EXERCISE:
What is the number of lines in the data that hold the string "done"? Reply with that number only.

PROVIDED RECORDS:
_____
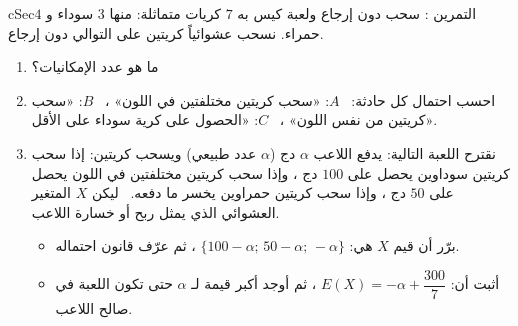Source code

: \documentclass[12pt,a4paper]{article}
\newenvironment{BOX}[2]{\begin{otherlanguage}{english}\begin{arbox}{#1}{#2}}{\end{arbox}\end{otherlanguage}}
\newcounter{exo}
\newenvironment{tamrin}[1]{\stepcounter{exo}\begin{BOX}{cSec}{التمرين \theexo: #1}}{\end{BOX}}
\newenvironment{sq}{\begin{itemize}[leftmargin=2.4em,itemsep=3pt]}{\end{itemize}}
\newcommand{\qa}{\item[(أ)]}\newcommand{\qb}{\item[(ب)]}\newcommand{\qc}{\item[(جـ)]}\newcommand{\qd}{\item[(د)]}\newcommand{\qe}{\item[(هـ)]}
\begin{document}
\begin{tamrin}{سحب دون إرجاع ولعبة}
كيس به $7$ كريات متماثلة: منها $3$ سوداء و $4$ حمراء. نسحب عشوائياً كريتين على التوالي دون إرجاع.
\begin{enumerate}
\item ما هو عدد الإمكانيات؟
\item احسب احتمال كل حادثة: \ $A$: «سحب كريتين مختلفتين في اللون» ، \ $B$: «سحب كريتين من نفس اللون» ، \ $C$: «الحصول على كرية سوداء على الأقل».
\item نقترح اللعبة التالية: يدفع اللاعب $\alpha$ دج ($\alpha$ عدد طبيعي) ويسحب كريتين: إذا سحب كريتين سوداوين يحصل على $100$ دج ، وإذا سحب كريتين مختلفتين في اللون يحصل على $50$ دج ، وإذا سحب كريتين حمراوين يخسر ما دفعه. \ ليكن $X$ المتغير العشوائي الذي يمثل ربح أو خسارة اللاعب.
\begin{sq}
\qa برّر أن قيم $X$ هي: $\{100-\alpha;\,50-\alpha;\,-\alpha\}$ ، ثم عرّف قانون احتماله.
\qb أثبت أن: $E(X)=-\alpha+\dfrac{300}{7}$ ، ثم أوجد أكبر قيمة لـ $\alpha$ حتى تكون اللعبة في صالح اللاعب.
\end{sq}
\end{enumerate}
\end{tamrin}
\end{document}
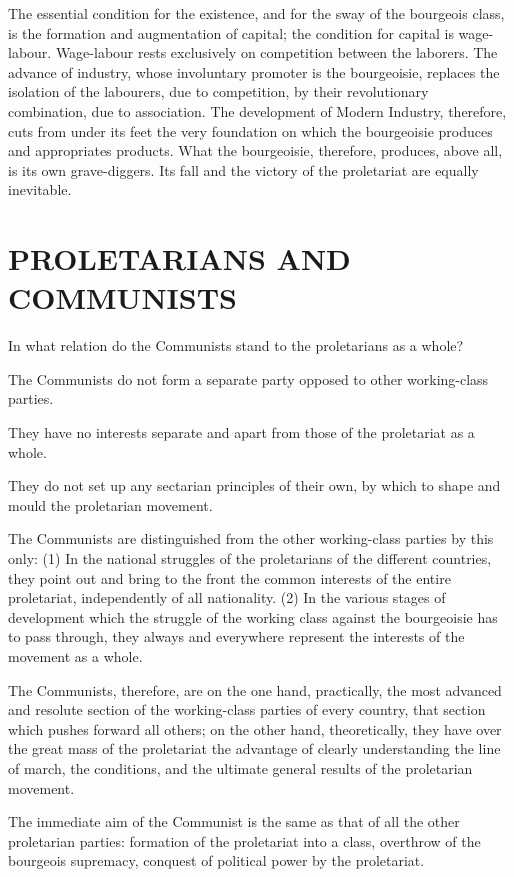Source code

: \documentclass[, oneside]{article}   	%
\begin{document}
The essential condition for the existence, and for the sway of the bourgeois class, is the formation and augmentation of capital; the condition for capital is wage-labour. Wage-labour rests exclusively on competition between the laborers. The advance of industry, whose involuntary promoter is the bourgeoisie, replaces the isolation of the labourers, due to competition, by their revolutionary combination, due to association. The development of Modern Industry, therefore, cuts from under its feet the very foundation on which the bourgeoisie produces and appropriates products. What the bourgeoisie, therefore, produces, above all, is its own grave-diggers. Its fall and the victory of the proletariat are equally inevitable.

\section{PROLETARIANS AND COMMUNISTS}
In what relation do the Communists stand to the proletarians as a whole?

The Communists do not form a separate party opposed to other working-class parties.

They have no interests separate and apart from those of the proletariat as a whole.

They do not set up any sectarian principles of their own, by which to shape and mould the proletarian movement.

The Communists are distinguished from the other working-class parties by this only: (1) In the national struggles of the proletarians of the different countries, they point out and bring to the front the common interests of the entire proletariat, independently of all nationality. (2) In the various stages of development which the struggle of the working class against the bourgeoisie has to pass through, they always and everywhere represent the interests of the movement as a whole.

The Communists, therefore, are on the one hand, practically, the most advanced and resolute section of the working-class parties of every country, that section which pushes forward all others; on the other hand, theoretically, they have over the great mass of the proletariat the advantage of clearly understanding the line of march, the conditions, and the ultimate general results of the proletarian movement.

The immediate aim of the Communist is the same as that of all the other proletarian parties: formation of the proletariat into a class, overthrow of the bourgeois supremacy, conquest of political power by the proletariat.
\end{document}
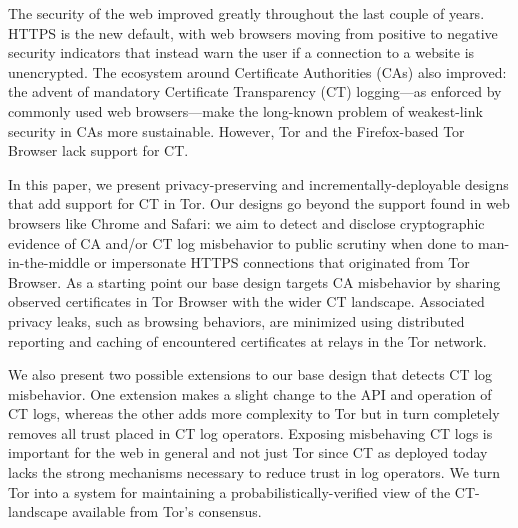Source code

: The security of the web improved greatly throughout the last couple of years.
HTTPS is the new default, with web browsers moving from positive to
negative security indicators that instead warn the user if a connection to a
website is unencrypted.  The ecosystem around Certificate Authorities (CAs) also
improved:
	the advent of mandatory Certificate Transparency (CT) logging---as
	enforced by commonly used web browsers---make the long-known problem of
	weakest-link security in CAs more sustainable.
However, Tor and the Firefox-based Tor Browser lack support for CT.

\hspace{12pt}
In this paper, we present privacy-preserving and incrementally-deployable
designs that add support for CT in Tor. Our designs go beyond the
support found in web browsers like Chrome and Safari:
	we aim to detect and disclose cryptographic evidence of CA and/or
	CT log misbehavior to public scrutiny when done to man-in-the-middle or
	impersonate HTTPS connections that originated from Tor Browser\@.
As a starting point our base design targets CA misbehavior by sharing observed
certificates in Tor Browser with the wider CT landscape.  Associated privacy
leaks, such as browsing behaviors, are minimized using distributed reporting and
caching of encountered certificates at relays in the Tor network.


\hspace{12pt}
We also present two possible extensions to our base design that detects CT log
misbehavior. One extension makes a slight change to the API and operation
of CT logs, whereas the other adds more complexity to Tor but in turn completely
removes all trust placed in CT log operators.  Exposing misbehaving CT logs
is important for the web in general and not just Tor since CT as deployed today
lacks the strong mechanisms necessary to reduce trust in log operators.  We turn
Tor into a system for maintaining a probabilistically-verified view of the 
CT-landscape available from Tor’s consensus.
_____
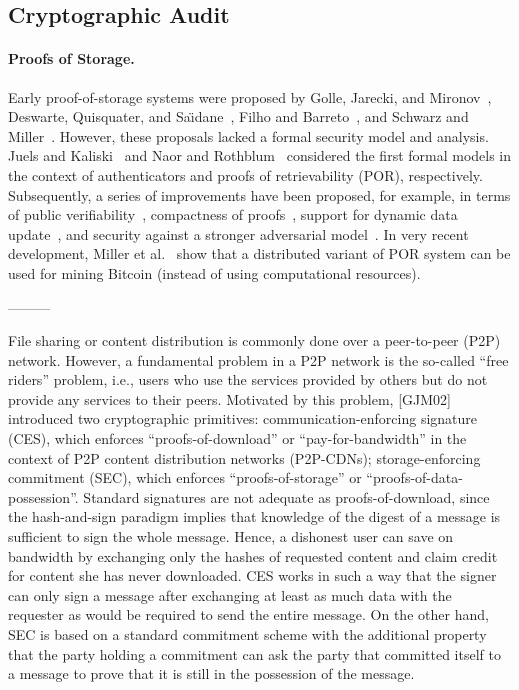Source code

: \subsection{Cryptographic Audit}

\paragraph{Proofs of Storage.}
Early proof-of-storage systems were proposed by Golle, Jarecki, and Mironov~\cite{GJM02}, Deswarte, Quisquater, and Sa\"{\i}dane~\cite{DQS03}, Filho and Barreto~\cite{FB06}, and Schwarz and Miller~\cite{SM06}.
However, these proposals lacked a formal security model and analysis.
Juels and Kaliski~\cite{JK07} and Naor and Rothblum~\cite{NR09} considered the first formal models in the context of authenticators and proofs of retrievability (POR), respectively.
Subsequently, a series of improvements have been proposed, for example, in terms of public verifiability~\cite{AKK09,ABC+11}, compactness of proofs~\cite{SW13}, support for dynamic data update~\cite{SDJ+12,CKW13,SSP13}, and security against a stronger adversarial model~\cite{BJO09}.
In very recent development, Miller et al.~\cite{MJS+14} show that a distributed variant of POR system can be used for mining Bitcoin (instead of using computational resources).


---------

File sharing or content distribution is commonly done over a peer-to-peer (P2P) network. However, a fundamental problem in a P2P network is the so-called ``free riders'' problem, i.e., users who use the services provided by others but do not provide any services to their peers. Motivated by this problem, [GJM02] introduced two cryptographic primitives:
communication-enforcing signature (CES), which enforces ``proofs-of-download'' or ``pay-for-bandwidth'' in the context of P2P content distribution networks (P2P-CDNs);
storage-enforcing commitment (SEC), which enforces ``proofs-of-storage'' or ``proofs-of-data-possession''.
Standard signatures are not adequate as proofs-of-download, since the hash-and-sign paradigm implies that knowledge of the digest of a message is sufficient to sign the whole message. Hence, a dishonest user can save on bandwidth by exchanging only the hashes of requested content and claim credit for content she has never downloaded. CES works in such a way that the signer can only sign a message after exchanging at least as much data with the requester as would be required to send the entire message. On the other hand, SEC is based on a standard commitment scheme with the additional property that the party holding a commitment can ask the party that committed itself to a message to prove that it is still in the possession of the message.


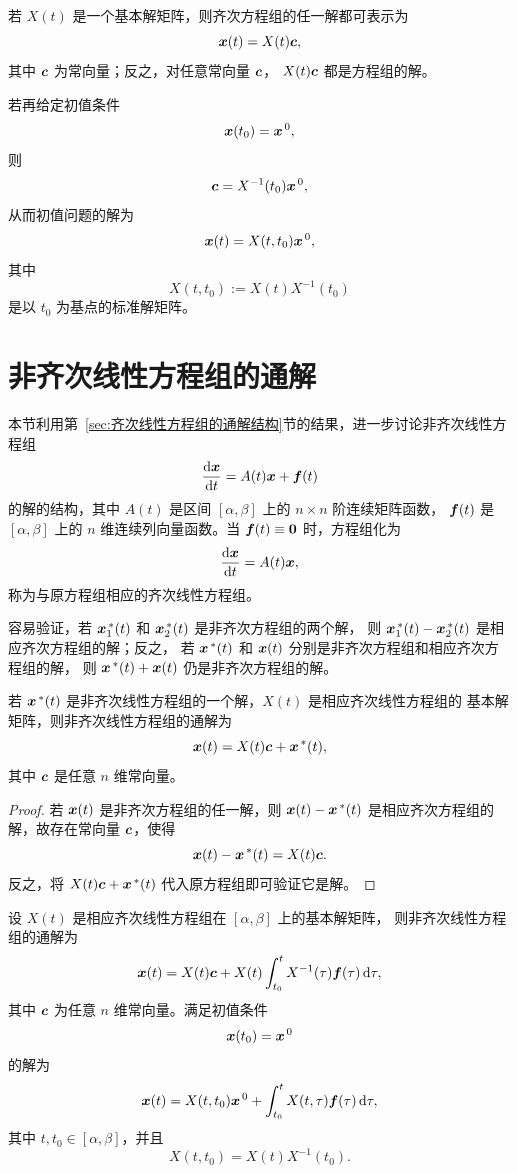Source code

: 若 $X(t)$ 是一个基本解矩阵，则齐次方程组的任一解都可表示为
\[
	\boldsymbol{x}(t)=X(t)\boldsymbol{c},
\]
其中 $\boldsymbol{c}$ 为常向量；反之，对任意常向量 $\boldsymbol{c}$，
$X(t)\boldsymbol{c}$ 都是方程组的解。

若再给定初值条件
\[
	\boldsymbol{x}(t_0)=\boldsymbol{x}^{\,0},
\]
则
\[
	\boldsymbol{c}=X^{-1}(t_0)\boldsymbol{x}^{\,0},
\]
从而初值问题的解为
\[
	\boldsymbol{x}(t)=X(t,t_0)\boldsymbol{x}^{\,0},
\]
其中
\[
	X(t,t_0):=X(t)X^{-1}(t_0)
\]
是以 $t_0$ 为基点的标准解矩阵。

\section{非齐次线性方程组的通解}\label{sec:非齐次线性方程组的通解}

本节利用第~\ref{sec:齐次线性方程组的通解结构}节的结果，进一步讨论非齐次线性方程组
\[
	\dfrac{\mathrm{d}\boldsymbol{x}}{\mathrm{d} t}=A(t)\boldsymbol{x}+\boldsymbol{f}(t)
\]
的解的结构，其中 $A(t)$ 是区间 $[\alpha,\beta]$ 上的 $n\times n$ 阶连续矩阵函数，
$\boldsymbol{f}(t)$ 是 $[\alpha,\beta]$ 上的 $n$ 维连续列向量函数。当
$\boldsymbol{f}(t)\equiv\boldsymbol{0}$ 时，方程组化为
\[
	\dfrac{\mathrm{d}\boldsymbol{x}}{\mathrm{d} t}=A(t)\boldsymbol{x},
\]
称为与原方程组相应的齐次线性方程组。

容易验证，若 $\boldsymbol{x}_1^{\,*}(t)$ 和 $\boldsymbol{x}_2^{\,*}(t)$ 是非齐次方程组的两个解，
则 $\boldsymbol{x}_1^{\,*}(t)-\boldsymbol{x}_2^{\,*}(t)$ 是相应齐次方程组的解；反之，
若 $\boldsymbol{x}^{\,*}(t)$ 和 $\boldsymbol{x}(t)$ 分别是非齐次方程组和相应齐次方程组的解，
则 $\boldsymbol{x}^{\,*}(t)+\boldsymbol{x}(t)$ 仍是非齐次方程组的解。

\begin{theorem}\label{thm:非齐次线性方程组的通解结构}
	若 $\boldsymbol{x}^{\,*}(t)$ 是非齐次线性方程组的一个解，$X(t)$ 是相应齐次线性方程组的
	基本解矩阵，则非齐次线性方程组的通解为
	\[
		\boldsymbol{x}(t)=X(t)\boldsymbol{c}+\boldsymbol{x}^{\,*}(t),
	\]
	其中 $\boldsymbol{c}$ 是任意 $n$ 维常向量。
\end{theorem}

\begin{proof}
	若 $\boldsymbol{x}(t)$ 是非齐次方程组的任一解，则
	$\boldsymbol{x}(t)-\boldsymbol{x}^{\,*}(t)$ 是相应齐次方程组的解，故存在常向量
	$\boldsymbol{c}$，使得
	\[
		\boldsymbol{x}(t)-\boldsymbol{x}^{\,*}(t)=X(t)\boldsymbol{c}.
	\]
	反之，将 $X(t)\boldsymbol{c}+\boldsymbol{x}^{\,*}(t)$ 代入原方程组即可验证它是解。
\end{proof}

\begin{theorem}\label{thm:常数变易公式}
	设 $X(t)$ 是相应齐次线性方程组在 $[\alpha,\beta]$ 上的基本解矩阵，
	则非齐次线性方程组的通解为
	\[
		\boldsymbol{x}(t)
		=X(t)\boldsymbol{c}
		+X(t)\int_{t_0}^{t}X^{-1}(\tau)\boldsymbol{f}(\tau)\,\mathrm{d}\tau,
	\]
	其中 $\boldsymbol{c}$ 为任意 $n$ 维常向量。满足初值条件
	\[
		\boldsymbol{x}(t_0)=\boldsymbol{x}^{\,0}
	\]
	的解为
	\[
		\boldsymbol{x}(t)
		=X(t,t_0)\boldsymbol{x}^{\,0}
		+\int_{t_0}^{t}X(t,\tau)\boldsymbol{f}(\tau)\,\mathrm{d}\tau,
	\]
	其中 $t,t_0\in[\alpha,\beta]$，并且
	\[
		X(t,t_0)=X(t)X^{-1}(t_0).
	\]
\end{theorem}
_____
EXERCISE ANSWER:
2